[Opening SUPPLIED INFORMATION section]

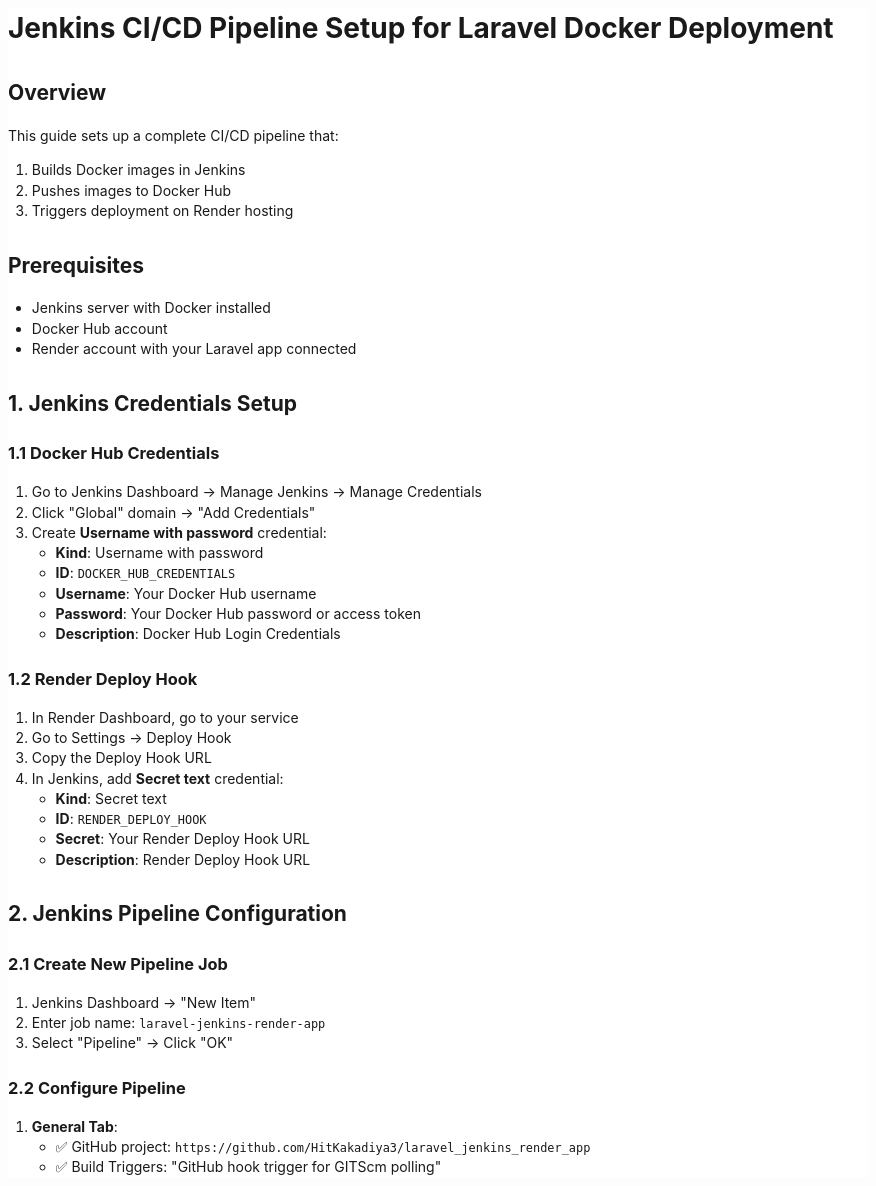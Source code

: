 # Jenkins CI/CD Pipeline Setup for Laravel Docker Deployment

## Overview
This guide sets up a complete CI/CD pipeline that:
1. Builds Docker images in Jenkins
2. Pushes images to Docker Hub
3. Triggers deployment on Render hosting

## Prerequisites
- Jenkins server with Docker installed
- Docker Hub account
- Render account with your Laravel app connected

## 1. Jenkins Credentials Setup

### 1.1 Docker Hub Credentials
1. Go to Jenkins Dashboard → Manage Jenkins → Manage Credentials
2. Click "Global" domain → "Add Credentials"
3. Create **Username with password** credential:
   - **Kind**: Username with password
   - **ID**: `DOCKER_HUB_CREDENTIALS`
   - **Username**: Your Docker Hub username
   - **Password**: Your Docker Hub password or access token
   - **Description**: Docker Hub Login Credentials

### 1.2 Render Deploy Hook
1. In Render Dashboard, go to your service
2. Go to Settings → Deploy Hook
3. Copy the Deploy Hook URL
4. In Jenkins, add **Secret text** credential:
   - **Kind**: Secret text
   - **ID**: `RENDER_DEPLOY_HOOK`
   - **Secret**: Your Render Deploy Hook URL
   - **Description**: Render Deploy Hook URL

## 2. Jenkins Pipeline Configuration

### 2.1 Create New Pipeline Job
1. Jenkins Dashboard → "New Item"
2. Enter job name: `laravel-jenkins-render-app`
3. Select "Pipeline" → Click "OK"

### 2.2 Configure Pipeline
1. **General Tab**:
   - ✅ GitHub project: `https://github.com/HitKakadiya3/laravel_jenkins_render_app`
   - ✅ Build Triggers: "GitHub hook trigger for GITScm polling"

[Closing SUPPLIED INFORMATION section]

### THE PROBLEM
Take every line from the data that contains the word "Triggers".

### TASK ANSWER
3. Triggers deployment on Render hosting
   - ✅ Build Triggers: "GitHub hook trigger for GITScm polling"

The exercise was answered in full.